La tensión, al alza entre los grupos
A diferencia de lo que sucedió durante el mandato anterior, el primero con Inés Rey como alcaldesa y una composición mucho más compleja —empezó con cinco partidos y acabó con cuatro y tres concejalas no adscritas—, en el actual se están viviendo más episodios de tensión y también de mayor temperatura.
En los últimos meses se produjeron varios enfrentamientos, principalmente entre el PSOE y el PP, la formación que gobierna y la que lidera la oposición. El último ocurrió en el pleno de la semana pasada, con un duro choque verbal que terminó con un edil del PP abandonando la sala y con la regidora suspendiendo temporalmente la sesión.
No era la primera vez que ambas formaciones protagonizaban un desencuentro de este nivel. En julio, el PP al completo se marchó de un pleno tras un choque entre su portavoz, Miguel Lorenzo, e Inés Rey. La regidora también presentó una papeleta de conciliación en el juzgado contra el líder de los populares tras culparla de acoso a tres funcionarias.

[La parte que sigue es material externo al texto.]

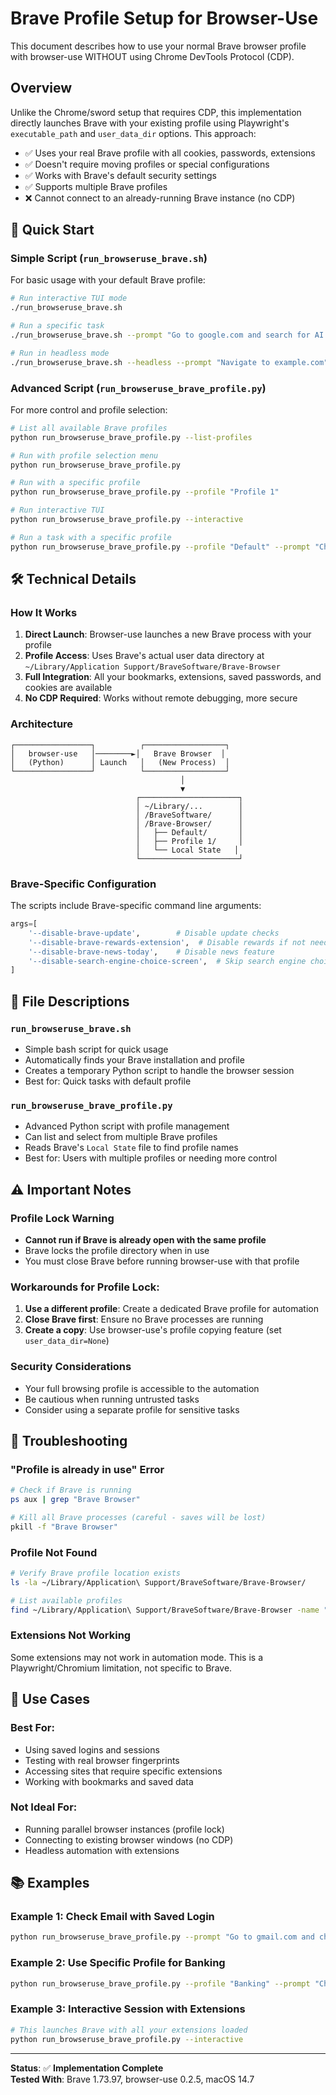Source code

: # Brave Profile Setup for Browser-Use

This document describes how to use your normal Brave browser profile with browser-use WITHOUT using Chrome DevTools Protocol (CDP).

## Overview

Unlike the Chrome/sword setup that requires CDP, this implementation directly launches Brave with your existing profile using Playwright's `executable_path` and `user_data_dir` options. This approach:

- ✅ Uses your real Brave profile with all cookies, passwords, extensions
- ✅ Doesn't require moving profiles or special configurations
- ✅ Works with Brave's default security settings
- ✅ Supports multiple Brave profiles
- ❌ Cannot connect to an already-running Brave instance (no CDP)

## 🚀 Quick Start

### Simple Script (`run_browseruse_brave.sh`)

For basic usage with your default Brave profile:

```bash
# Run interactive TUI mode
./run_browseruse_brave.sh

# Run a specific task
./run_browseruse_brave.sh --prompt "Go to google.com and search for AI news"

# Run in headless mode
./run_browseruse_brave.sh --headless --prompt "Navigate to example.com"
```

### Advanced Script (`run_browseruse_brave_profile.py`)

For more control and profile selection:

```bash
# List all available Brave profiles
python run_browseruse_brave_profile.py --list-profiles

# Run with profile selection menu
python run_browseruse_brave_profile.py

# Run with a specific profile
python run_browseruse_brave_profile.py --profile "Profile 1"

# Run interactive TUI
python run_browseruse_brave_profile.py --interactive

# Run a task with a specific profile
python run_browseruse_brave_profile.py --profile "Default" --prompt "Check my Gmail"
```

## 🛠️ Technical Details

### How It Works

1. **Direct Launch**: Browser-use launches a new Brave process with your profile
2. **Profile Access**: Uses Brave's actual user data directory at `~/Library/Application Support/BraveSoftware/Brave-Browser`
3. **Full Integration**: All your bookmarks, extensions, saved passwords, and cookies are available
4. **No CDP Required**: Works without remote debugging, more secure

### Architecture

```
┌─────────────────┐          ┌──────────────────┐
│   browser-use   │────────►│   Brave Browser  │
│   (Python)      │ Launch   │   (New Process)  │
└─────────────────┘          └──────────────────┘
                                      │
                                      ▼
                            ┌──────────────────────┐
                            │ ~/Library/...        │
                            │ /BraveSoftware/      │
                            │ /Brave-Browser/      │
                            │   ├── Default/       │
                            │   ├── Profile 1/     │
                            │   └── Local State   │
                            └──────────────────────┘
```

### Brave-Specific Configuration

The scripts include Brave-specific command line arguments:

```python
args=[
    '--disable-brave-update',        # Disable update checks
    '--disable-brave-rewards-extension',  # Disable rewards if not needed
    '--disable-brave-news-today',    # Disable news feature
    '--disable-search-engine-choice-screen',  # Skip search engine choice
]
```

## 📁 File Descriptions

### `run_browseruse_brave.sh`
- Simple bash script for quick usage
- Automatically finds your Brave installation and profile
- Creates a temporary Python script to handle the browser session
- Best for: Quick tasks with default profile

### `run_browseruse_brave_profile.py`
- Advanced Python script with profile management
- Can list and select from multiple Brave profiles
- Reads Brave's `Local State` file to find profile names
- Best for: Users with multiple profiles or needing more control

## ⚠️ Important Notes

### Profile Lock Warning
- **Cannot run if Brave is already open with the same profile**
- Brave locks the profile directory when in use
- You must close Brave before running browser-use with that profile

### Workarounds for Profile Lock:
1. **Use a different profile**: Create a dedicated Brave profile for automation
2. **Close Brave first**: Ensure no Brave processes are running
3. **Create a copy**: Use browser-use's profile copying feature (set `user_data_dir=None`)

### Security Considerations
- Your full browsing profile is accessible to the automation
- Be cautious when running untrusted tasks
- Consider using a separate profile for sensitive tasks

## 🔧 Troubleshooting

### "Profile is already in use" Error
```bash
# Check if Brave is running
ps aux | grep "Brave Browser"

# Kill all Brave processes (careful - saves will be lost)
pkill -f "Brave Browser"
```

### Profile Not Found
```bash
# Verify Brave profile location exists
ls -la ~/Library/Application\ Support/BraveSoftware/Brave-Browser/

# List available profiles
find ~/Library/Application\ Support/BraveSoftware/Brave-Browser -name "Profile*" -type d
```

### Extensions Not Working
Some extensions may not work in automation mode. This is a Playwright/Chromium limitation, not specific to Brave.

## 🎯 Use Cases

### Best For:
- Using saved logins and sessions
- Testing with real browser fingerprints
- Accessing sites that require specific extensions
- Working with bookmarks and saved data

### Not Ideal For:
- Running parallel browser instances (profile lock)
- Connecting to existing browser windows (no CDP)
- Headless automation with extensions

## 📚 Examples

### Example 1: Check Email with Saved Login
```bash
python run_browseruse_brave_profile.py --prompt "Go to gmail.com and check for new emails"
```

### Example 2: Use Specific Profile for Banking
```bash
python run_browseruse_brave_profile.py --profile "Banking" --prompt "Check account balance"
```

### Example 3: Interactive Session with Extensions
```bash
# This launches Brave with all your extensions loaded
python run_browseruse_brave_profile.py --interactive
```

---

**Status**: ✅ **Implementation Complete**  
**Tested With**: Brave 1.73.97, browser-use 0.2.5, macOS 14.7 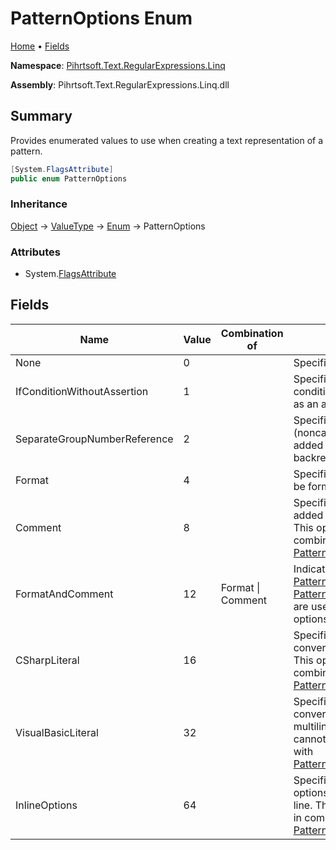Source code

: # PatternOptions Enum

[Home](../../../../../README.md) &#x2022; [Fields](#fields)

**Namespace**: [Pihrtsoft.Text.RegularExpressions.Linq](../README.md)

**Assembly**: Pihrtsoft\.Text\.RegularExpressions\.Linq\.dll

## Summary

Provides enumerated values to use when creating a text representation of a pattern\.

```csharp
[System.FlagsAttribute]
public enum PatternOptions
```

### Inheritance

[Object](https://docs.microsoft.com/en-us/dotnet/api/system.object) &#x2192; [ValueType](https://docs.microsoft.com/en-us/dotnet/api/system.valuetype) &#x2192; [Enum](https://docs.microsoft.com/en-us/dotnet/api/system.enum) &#x2192; PatternOptions

### Attributes

* System\.[FlagsAttribute](https://docs.microsoft.com/en-us/dotnet/api/system.flagsattribute)

## Fields

| Name | Value | Combination of | Summary |
| ---- | ----- | -------------- | ------- |
| None | 0 | | Specifies that no options are set\. |
| IfConditionWithoutAssertion | 1 | | Specifies that an if construct condition will not be expressed as an assertion\. |
| SeparateGroupNumberReference | 2 | | Specifies that an empty \(noncapturing\) group will be added after the group number backreference\. |
| Format | 4 | | Specifies that a pattern text will be formatted\. |
| Comment | 8 | | Specifies that a comment will be added to the end of each line\. This options is relevant only in combination with [PatternOptions.Format](Format/README.md) option\. |
| FormatAndComment | 12 | Format \| Comment | Indicates that the [PatternOptions.Format](Format/README.md) and [PatternOptions.Comment](Comment/README.md) options are used\. This is a composite options\. |
| CSharpLiteral | 16 | | Specifies that a pattern will be converted to C\# multiline literal\. This option cannot be used in a combination with [PatternOptions.VisualBasicLiteral](VisualBasicLiteral/README.md)\. |
| VisualBasicLiteral | 32 | | Specifies that a pattern will be converted to Visual Basic multiline literal\. This option cannot be used in a combination with [PatternOptions.CSharpLiteral](CSharpLiteral/README.md)\. |
| InlineOptions | 64 | | Specifies that current inline options will be added to each line\. This options is relevant only in combination with [PatternOptions.Format](Format/README.md) option\. |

Así, el nivel de distanciamiento entre ambos partidos, que en el mandato pasado no llegó a estos niveles de tensión, evidencian que hay mucho en juego en las próximas municipales. Los socialistas aspiran a mantener la Alcaldía por tercer ciclo consecutivo, mientras que los populares se aferran a ser los más votados y ven posible alcanzar la mayoría absoluta.
Mientras, el BNG mantiene su apuesta por una posición más constructiva y alejada de las disputas desde la que hacer valer su papel de apoyo necesario para que el gobierno local pueda tener mayoría en el pleno.